- [Task statement]:
For every line in the entries that contains "their", show the whole line.

- [Data shown]:
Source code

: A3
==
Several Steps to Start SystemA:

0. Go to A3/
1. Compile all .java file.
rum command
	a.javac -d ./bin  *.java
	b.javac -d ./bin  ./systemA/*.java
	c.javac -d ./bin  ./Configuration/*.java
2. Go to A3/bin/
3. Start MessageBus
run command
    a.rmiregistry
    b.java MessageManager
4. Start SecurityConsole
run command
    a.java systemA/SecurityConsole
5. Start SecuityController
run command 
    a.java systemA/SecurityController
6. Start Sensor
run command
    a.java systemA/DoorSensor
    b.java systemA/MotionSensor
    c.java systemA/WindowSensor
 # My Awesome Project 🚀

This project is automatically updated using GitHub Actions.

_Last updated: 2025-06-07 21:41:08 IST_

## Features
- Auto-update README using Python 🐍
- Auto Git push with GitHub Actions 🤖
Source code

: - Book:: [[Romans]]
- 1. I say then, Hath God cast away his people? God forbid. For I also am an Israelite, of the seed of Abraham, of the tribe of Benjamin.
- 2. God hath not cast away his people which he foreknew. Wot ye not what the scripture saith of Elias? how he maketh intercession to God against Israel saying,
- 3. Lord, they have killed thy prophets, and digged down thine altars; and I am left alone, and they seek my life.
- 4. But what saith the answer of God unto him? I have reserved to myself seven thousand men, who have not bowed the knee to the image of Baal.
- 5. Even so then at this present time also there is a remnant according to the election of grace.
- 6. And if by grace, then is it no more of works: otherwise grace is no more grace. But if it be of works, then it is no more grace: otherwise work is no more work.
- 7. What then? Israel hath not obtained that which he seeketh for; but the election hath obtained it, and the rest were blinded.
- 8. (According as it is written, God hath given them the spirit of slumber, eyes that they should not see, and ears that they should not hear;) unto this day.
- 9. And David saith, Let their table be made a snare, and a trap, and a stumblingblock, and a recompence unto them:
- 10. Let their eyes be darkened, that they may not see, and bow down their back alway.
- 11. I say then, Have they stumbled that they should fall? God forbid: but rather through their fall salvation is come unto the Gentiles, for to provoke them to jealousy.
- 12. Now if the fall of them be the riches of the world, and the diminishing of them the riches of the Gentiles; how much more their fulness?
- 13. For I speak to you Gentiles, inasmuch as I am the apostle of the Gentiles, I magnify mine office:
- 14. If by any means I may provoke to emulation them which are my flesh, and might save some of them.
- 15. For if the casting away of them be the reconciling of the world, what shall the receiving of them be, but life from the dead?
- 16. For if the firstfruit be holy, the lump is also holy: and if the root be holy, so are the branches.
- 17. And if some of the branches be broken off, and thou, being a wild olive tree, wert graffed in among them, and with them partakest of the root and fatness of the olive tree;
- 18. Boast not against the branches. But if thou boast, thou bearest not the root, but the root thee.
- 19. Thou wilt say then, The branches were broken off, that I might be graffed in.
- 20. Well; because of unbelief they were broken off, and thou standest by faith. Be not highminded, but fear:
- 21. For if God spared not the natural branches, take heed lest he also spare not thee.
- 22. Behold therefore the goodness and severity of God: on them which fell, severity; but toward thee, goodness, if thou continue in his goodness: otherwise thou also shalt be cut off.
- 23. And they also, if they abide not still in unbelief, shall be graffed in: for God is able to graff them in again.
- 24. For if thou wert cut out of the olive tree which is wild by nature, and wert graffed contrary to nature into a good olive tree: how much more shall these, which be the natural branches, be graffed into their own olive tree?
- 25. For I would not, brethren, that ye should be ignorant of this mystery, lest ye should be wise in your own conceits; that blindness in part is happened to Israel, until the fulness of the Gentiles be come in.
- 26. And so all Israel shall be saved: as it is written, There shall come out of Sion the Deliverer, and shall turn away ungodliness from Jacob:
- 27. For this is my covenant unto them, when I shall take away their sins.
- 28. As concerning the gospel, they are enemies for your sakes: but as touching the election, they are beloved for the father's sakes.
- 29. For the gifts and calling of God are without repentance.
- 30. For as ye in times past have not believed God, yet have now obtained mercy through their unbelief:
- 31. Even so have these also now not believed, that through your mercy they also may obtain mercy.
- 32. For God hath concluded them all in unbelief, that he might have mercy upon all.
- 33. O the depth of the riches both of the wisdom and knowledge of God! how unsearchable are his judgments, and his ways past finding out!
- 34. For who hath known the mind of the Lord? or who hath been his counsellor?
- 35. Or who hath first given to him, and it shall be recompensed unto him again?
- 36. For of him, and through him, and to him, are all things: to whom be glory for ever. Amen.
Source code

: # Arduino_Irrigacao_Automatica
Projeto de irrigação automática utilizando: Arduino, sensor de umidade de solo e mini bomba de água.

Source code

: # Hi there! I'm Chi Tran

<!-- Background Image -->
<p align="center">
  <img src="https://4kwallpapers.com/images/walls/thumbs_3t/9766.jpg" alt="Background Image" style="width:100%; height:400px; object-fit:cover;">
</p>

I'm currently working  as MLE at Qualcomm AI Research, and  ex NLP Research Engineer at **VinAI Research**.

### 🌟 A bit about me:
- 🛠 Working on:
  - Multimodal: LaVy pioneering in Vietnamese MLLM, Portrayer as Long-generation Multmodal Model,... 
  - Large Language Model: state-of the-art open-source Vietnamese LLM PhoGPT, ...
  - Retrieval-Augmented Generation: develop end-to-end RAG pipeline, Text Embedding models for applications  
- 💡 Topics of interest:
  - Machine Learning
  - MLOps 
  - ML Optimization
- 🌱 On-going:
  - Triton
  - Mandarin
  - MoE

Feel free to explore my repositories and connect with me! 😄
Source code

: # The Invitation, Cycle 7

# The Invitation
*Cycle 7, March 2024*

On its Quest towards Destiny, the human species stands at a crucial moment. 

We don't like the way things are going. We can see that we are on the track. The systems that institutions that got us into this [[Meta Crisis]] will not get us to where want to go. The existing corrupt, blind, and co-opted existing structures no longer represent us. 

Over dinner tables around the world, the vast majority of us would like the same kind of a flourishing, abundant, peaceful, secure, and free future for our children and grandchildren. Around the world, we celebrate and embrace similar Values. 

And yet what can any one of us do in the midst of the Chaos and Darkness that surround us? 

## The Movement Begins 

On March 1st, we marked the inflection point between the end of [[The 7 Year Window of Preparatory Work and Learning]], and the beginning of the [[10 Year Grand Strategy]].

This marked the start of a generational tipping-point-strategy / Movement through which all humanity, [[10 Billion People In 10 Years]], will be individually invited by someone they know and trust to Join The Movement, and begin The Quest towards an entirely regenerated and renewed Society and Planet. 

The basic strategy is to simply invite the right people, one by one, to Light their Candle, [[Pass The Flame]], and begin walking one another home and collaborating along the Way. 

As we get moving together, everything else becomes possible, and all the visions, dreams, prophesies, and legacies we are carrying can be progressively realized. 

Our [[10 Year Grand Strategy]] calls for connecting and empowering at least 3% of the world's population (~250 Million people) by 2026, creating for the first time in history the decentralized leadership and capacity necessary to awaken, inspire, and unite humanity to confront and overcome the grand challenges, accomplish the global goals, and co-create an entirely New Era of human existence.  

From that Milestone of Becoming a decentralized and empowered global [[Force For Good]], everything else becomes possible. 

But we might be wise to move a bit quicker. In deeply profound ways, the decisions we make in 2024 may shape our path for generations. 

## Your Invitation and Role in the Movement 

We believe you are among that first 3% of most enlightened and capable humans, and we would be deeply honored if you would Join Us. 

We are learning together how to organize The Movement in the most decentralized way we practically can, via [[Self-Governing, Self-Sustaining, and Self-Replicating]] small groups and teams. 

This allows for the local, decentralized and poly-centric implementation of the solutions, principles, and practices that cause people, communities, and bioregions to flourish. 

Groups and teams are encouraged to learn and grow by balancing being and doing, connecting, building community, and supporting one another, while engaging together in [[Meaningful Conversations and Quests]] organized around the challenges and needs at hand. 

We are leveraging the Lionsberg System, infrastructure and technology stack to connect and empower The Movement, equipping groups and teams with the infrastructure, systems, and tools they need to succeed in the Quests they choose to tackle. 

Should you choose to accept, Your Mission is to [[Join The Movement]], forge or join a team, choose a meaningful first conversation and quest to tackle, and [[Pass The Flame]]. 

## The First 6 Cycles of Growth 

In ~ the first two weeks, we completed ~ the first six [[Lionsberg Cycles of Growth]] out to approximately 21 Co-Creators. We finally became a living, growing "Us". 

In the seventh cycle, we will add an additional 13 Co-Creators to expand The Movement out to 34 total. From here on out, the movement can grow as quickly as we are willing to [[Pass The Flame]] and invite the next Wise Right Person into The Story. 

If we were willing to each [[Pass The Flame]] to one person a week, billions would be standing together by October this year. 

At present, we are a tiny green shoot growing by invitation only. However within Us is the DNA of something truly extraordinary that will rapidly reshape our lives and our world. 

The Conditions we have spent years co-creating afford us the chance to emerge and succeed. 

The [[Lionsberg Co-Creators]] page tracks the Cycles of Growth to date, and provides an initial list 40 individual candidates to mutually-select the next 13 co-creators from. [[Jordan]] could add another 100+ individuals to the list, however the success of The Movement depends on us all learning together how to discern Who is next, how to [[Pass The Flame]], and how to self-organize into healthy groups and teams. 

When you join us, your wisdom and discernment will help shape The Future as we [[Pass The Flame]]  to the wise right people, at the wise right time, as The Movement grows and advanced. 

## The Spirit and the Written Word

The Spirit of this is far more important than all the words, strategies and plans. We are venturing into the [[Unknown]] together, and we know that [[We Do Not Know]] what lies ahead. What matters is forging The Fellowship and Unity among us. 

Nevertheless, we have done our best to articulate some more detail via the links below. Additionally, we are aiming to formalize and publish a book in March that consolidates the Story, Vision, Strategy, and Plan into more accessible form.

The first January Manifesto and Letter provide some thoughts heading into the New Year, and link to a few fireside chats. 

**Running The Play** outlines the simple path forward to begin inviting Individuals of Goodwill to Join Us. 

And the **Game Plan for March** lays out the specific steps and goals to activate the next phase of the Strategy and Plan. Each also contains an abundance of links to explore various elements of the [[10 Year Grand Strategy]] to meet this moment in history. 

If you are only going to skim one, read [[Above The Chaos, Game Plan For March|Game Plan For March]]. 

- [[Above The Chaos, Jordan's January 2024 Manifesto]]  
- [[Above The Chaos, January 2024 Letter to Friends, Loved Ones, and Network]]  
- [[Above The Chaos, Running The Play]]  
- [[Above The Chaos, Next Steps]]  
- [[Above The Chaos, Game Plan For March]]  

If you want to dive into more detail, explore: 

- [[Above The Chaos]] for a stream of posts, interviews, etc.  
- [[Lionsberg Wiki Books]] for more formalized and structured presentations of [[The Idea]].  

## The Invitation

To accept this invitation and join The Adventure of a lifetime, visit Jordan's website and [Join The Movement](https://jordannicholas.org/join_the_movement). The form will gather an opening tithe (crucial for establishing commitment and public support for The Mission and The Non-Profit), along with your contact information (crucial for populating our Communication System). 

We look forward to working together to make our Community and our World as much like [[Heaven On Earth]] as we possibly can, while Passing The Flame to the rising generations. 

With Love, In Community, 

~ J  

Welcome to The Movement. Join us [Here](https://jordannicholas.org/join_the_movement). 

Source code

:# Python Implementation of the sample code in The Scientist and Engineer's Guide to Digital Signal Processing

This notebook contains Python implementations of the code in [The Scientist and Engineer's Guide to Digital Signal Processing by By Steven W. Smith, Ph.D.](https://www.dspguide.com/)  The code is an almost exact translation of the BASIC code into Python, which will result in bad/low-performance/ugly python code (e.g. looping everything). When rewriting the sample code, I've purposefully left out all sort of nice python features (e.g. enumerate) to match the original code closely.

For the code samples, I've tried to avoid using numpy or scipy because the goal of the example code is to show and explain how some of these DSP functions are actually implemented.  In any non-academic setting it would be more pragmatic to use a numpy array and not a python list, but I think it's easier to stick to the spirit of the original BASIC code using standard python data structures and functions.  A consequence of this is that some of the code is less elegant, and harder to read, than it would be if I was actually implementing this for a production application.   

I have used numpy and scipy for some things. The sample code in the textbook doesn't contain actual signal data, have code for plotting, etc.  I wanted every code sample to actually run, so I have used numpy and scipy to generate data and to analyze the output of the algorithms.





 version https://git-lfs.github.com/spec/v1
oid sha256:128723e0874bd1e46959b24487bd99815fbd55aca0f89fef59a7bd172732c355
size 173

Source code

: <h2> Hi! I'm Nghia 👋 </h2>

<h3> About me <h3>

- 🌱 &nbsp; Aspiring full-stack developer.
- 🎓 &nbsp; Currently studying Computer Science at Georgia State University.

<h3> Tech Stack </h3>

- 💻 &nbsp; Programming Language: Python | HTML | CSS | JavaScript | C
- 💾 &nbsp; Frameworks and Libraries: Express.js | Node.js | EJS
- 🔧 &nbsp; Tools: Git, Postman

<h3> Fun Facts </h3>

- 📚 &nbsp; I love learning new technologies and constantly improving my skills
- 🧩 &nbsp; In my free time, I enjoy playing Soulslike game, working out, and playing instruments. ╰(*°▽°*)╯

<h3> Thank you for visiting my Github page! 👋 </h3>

- [Output for this exercise]:
- 9. And David saith, Let their table be made a snare, and a trap, and a stumblingblock, and a recompence unto them:
- 10. Let their eyes be darkened, that they may not see, and bow down their back alway.
- 11. I say then, Have they stumbled that they should fall? God forbid: but rather through their fall salvation is come unto the Gentiles, for to provoke them to jealousy.
- 12. Now if the fall of them be the riches of the world, and the diminishing of them the riches of the Gentiles; how much more their fulness?
- 24. For if thou wert cut out of the olive tree which is wild by nature, and wert graffed contrary to nature into a good olive tree: how much more shall these, which be the natural branches, be graffed into their own olive tree?
- 27. For this is my covenant unto them, when I shall take away their sins.
- 30. For as ye in times past have not believed God, yet have now obtained mercy through their unbelief:
The basic strategy is to simply invite the right people, one by one, to Light their Candle, [[Pass The Flame]], and begin walking one another home and collaborating along the Way. 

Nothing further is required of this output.